モダナイゼーションの現状
株式会社ROUTE06が実施した「モダナイゼーションの実態調査」によって、企業におけるモダナイゼーションの現状が明らかになりました。調査は基幹システムの企画・刷新に携わる管理職やSIer・ITベンダーの担当者を対象に行われ、328名からの回答が集まりました。
調査結果の概要
調査結果によると、約70%の企業がモダナイゼーションに動いていますが、約20%はその必要性を感じつつも未着手の状態です。さらに、約半数の企業が「構想段階」に留まっていることも明らかになり、実行に移せない企業が多いことが分かります。
その背景には、レガシーシステムの改修が滞っていることが挙げられます。特に、レガシー人材不足が影響し、システム改修の停滞や障害発生時の対応遅延、セキュリティ対策の遅れといった問題が顕在化しています。
最大の壁は情報不足
調査によれば、モダナイゼーションが進まない主な理由として、事業会社では「投資判断が不明確」であること、SIerでは「リスク不安」が挙げられています。このことが、企業がモダナイゼーションに踏み出すのを妨げている要因とされています。
約60%の回答者が、業務を止めずに移行できることや事前の可視化を重視していることも明らかになっており、成功する企業は「ロードマップ策定」と「影響範囲の可視化」が共通しています。
一方で、レガシー言語の変換時にはバグや不具合の発生が最も懸念されているため、品質管理や動作検証の工数に対しても課題が残っています。
成功への道筋
調査では、モダナイゼーションにおいて期待される効果は「スピード向上」である一方、実感としては「コスト削減」が多く挙げられました。新機能追加や改修のスピード向上といった攻めの効果と、実施後に実感される守りの効果の違いが見えてきます。

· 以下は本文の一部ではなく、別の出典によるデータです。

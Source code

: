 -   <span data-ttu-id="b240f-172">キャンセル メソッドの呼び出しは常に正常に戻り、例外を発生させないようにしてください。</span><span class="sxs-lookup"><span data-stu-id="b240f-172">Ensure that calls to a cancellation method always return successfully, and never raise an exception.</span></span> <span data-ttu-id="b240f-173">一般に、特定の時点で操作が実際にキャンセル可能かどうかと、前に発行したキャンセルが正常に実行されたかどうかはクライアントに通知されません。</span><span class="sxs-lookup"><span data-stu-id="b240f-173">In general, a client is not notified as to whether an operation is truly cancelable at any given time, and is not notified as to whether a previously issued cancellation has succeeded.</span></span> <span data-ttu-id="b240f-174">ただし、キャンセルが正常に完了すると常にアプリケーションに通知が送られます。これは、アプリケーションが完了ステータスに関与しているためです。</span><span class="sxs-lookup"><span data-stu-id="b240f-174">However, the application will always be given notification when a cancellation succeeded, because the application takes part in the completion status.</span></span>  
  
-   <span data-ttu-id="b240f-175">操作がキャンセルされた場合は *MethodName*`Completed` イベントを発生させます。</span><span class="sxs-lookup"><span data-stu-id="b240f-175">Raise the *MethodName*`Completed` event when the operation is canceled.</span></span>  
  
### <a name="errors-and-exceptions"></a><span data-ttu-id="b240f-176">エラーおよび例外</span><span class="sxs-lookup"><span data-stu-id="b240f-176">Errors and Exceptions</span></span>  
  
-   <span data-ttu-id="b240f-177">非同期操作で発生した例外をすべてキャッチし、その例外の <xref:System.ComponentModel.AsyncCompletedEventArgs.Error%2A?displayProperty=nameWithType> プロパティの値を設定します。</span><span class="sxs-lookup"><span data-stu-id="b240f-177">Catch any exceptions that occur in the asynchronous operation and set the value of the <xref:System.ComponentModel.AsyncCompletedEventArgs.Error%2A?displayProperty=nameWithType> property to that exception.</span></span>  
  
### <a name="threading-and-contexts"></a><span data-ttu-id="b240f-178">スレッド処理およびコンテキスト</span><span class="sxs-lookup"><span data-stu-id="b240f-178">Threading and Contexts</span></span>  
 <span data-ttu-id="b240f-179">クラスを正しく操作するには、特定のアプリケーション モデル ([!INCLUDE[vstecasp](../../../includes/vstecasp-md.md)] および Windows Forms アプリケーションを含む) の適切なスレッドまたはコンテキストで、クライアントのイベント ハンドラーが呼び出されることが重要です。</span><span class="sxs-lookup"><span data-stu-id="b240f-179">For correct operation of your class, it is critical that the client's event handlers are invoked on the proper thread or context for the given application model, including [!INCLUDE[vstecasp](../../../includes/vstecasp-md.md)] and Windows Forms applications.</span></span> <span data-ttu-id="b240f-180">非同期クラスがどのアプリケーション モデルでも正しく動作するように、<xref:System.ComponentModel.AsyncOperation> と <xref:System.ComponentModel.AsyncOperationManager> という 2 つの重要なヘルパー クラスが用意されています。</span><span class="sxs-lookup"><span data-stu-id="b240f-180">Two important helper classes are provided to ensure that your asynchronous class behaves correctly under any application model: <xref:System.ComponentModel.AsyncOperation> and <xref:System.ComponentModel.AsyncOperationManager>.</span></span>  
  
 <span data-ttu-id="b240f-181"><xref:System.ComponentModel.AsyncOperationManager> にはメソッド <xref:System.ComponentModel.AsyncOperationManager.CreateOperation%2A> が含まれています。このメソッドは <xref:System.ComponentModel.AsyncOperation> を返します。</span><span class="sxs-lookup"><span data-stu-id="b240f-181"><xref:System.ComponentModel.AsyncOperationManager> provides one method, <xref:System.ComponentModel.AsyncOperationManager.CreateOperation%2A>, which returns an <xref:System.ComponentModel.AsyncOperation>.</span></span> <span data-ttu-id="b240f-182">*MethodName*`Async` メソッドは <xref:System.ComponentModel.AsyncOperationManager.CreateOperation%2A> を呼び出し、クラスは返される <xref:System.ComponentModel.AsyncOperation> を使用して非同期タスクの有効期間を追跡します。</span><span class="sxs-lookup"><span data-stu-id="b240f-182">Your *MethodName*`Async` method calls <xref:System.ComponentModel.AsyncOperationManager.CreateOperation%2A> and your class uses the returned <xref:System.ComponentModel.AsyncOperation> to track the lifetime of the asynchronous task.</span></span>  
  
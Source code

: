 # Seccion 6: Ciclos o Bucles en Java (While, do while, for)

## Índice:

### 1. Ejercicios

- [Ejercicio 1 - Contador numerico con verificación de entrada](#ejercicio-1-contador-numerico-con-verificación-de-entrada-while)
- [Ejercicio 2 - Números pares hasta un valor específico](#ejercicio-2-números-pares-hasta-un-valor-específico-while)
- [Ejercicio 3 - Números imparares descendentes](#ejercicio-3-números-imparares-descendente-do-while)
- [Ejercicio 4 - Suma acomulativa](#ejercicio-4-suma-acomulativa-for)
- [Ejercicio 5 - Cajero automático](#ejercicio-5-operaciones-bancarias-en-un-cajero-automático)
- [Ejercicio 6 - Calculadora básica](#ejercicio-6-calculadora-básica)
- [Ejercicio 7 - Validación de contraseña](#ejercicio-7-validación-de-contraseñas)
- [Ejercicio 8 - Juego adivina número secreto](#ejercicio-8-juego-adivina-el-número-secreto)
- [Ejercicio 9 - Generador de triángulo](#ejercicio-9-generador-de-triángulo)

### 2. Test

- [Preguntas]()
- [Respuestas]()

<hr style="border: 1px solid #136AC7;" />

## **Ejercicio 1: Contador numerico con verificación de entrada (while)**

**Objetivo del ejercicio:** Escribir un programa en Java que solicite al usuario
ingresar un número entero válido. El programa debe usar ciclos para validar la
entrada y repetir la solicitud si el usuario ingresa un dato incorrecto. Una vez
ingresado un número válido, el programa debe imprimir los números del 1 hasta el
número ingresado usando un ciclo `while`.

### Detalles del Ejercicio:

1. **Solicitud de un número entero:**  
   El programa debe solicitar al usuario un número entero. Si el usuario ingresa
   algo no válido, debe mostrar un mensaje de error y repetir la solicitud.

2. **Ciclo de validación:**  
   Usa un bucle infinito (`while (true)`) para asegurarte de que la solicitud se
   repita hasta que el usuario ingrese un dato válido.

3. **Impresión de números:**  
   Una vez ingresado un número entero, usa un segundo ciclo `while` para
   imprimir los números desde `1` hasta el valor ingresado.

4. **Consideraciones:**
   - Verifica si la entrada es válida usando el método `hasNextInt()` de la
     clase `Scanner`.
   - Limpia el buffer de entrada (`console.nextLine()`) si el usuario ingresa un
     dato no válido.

ROUTE06の取締役、松本均氏は、「技術的な難易度よりも影響範囲やコストの事前可視化が課題である」と指摘しています。また、レガシー人材の高齢化や属人化の進行が問題をさらに悪化させているとのことです。
今後の展望
企業にとってモダナイゼーションは単なる技術刷新ではなく、経営課題として捉える必要があります。今後は「いかに安全に進められるか」が問われるフェーズに入っており、AI技術を活用したシステム設計や構造把握が進む中、「システムの全体像や影響範囲の可視化」が求められています。
今後のモダナイゼーションにおける突破口として、AIを活用した判断材料の整備が重要な鍵となるでしょう。これにより、影響範囲やコストを事前に可視化し、段階的な移行を安全に進める仕組みが整えば、企業のDX推進にもつながると期待されています。